Article 269 stipulates that anyone who sexually assaults a child, male or female, less than 18 years old, shall be sentenced to life in prison. The consent of the child will not be taken into consideration in this case.

The National Council for Motherhood and Childhood recorded during the first quarter of this year 125 cases of kidnapping and trafficking in children, Amer said, adding that after the January 25, 2011 revolution, the rates of child abduction and trafficking whether for human organs trafficking, begging or even asking for a ransom, have rose significantly due to loose security.

Despite the promulgation of laws to protect children from various forms of violence, the incidents of abduction and rape of children have seen a frightening increase, Amer said.

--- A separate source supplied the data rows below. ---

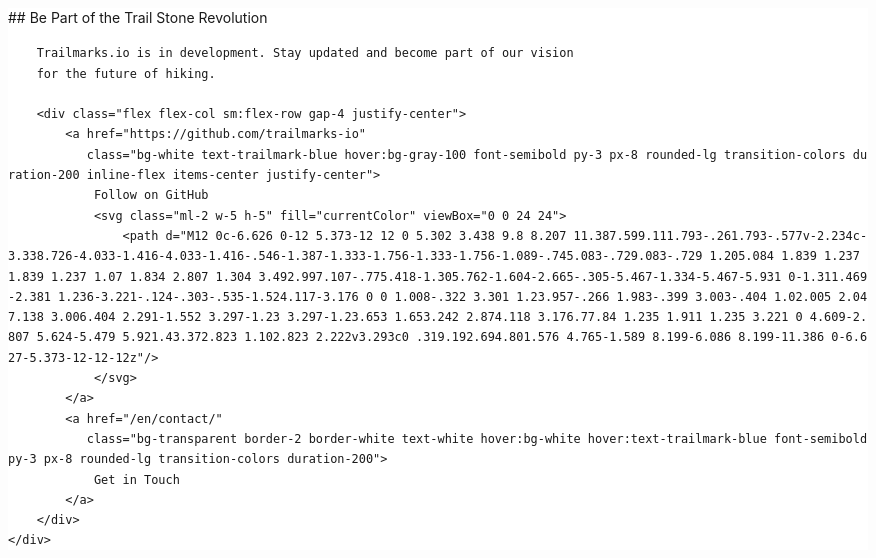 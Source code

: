 
<section class="section-padding bg-trailmark-blue">
    <div class="max-w-4xl mx-auto text-center px-4 sm:px-6 lg:px-8">
        ## Be Part of the Trail Stone Revolution

        Trailmarks.io is in development. Stay updated and become part of our vision 
        for the future of hiking.

        <div class="flex flex-col sm:flex-row gap-4 justify-center">
            <a href="https://github.com/trailmarks-io" 
               class="bg-white text-trailmark-blue hover:bg-gray-100 font-semibold py-3 px-8 rounded-lg transition-colors duration-200 inline-flex items-center justify-center">
                Follow on GitHub
                <svg class="ml-2 w-5 h-5" fill="currentColor" viewBox="0 0 24 24">
                    <path d="M12 0c-6.626 0-12 5.373-12 12 0 5.302 3.438 9.8 8.207 11.387.599.111.793-.261.793-.577v-2.234c-3.338.726-4.033-1.416-4.033-1.416-.546-1.387-1.333-1.756-1.333-1.756-1.089-.745.083-.729.083-.729 1.205.084 1.839 1.237 1.839 1.237 1.07 1.834 2.807 1.304 3.492.997.107-.775.418-1.305.762-1.604-2.665-.305-5.467-1.334-5.467-5.931 0-1.311.469-2.381 1.236-3.221-.124-.303-.535-1.524.117-3.176 0 0 1.008-.322 3.301 1.23.957-.266 1.983-.399 3.003-.404 1.02.005 2.047.138 3.006.404 2.291-1.552 3.297-1.23 3.297-1.23.653 1.653.242 2.874.118 3.176.77.84 1.235 1.911 1.235 3.221 0 4.609-2.807 5.624-5.479 5.921.43.372.823 1.102.823 2.222v3.293c0 .319.192.694.801.576 4.765-1.589 8.199-6.086 8.199-11.386 0-6.627-5.373-12-12-12z"/>
                </svg>
            </a>
            <a href="/en/contact/" 
               class="bg-transparent border-2 border-white text-white hover:bg-white hover:text-trailmark-blue font-semibold py-3 px-8 rounded-lg transition-colors duration-200">
                Get in Touch
            </a>
        </div>
    </div>
</section>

Most of the kidnapped children have not yet been discovered, and no speedy court rulings have been issued against arrested kidnappers in the discovered cases, he added.

He pointed out that Egypt occupies the first place in the Middle East and the third in the world in human organs trafficking. Egypt has become one of the most important centers for human organ trade, alongside Brazil, India and China, according to Amer.

Amer explained that the sexual assault on abducted children does not have a punitive article in the current law. This has been added to the draft law submitted by the Youth and Sports Committee.

He called for the police to investigate complaints on child abduction and notify the public prosecution within 24 hours from the complaint being filed.

Recently, Giza’s residents awoke to a grisly scene on Tuesday after the bodies of three young children, wrapped in plastic bags, were discovered in a street close to a popular hotel. An eyewitness claimed the organs had been pulled out, leading to suspicion that this was an organ trafficking crime, however preliminary examinations from the investigation suggests their organs are still intact.

Earlier in the same month, a young Egyptian child named Samy Hesham Fayez was kidnapped by a black car with dark windows while he was inside the car of his mother’s friend, who was picking him up from the nursery during the afternoon. The child was safely returned home after his family reportedly paid a ransom of LE2.5 million.

The two cases quickly became trending across social media, with people expressing anger at the criminals and demanding a harsher punishment against kidnappers.